What's the single most frustrating part of modern medical practice for U.S. physicians?
Many family physicians would say the answer to that question is a cumbersome prior authorization process that stands in the way of getting patients the tests and treatments they need. And worse, the process itself eats away untold hours of valuable time -- be it that of physicians or their staff members.
In recognition of the overwhelming extent of the problem, the AAFP Congress of Delegates adopted a resolution on the topic in September 2016 that was then referred to the Academy's Commission on Quality and Practice for further action.
After a thorough vetting, the AAFP Board of Directors voted in April to adopt an official AAFP policy on prior authorizations that members of the commission had developed.

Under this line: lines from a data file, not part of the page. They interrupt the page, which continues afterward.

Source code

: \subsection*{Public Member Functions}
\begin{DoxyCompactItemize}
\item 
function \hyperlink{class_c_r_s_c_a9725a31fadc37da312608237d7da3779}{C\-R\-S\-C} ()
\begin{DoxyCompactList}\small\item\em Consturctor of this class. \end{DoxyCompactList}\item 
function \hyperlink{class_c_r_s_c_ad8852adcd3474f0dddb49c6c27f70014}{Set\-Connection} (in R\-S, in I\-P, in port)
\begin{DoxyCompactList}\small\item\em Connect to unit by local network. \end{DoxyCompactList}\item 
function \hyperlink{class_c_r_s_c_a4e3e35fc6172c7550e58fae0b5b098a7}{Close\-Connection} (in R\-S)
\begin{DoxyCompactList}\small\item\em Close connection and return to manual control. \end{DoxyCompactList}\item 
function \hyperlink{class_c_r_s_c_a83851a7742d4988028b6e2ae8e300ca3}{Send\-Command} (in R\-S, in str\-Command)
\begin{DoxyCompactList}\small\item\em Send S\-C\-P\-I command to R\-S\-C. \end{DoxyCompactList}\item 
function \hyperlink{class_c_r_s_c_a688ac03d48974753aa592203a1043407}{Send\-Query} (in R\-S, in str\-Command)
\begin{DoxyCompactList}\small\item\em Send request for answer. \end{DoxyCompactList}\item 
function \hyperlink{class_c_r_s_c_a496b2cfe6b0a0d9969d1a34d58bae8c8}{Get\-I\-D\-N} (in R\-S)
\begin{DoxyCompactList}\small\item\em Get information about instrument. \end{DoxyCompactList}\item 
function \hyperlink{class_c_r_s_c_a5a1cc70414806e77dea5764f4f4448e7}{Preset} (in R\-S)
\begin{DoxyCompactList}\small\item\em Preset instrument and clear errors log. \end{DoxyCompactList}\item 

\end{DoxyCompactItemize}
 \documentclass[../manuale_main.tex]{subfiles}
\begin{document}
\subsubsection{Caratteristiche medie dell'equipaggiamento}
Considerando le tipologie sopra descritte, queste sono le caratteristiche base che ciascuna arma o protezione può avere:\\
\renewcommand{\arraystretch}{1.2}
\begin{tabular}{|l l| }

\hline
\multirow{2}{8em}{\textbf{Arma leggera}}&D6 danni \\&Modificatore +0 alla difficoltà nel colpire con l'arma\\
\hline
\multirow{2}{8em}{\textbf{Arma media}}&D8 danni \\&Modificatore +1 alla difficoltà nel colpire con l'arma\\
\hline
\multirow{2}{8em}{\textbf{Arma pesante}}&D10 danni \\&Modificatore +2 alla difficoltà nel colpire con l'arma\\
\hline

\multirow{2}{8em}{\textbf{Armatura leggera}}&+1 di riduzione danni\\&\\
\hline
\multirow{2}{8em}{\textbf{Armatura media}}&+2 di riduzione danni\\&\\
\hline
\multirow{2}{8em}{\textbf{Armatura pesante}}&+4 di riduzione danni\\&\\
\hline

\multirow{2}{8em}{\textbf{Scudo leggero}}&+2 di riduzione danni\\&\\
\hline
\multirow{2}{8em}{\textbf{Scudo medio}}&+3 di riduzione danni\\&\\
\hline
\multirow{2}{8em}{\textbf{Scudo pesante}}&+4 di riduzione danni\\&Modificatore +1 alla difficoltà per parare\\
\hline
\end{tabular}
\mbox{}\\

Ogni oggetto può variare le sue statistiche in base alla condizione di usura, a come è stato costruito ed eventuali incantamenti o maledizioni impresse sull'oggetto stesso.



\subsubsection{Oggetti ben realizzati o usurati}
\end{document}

The policy lays out in the first paragraph why fixing this problem is of critical importance to family physicians.
"Prior authorizations create significant barriers for family physicians to deliver timely and evidenced-based care to patients by delaying the start or continuation of necessary treatment," the AAFP states. "The very manual, time-consuming processes used in prior authorization programs burden family physicians, divert valuable resources away from direct patient care, and can inadvertently lead to negative patient outcomes."
To achieve the level of simplicity necessary to enable a busy medical practice to readily deal with this bothersome process, prior authorizations should be "standardized and universally electronic throughout the industry to promote conformity and reduce administrative burdens," says the AAFP.
Furthermore, family physicians "using appropriate clinical knowledge, training and experience," should, in most circumstances, have the freedom to prescribe and order what their patients need without being "subjected" to prior authorizations.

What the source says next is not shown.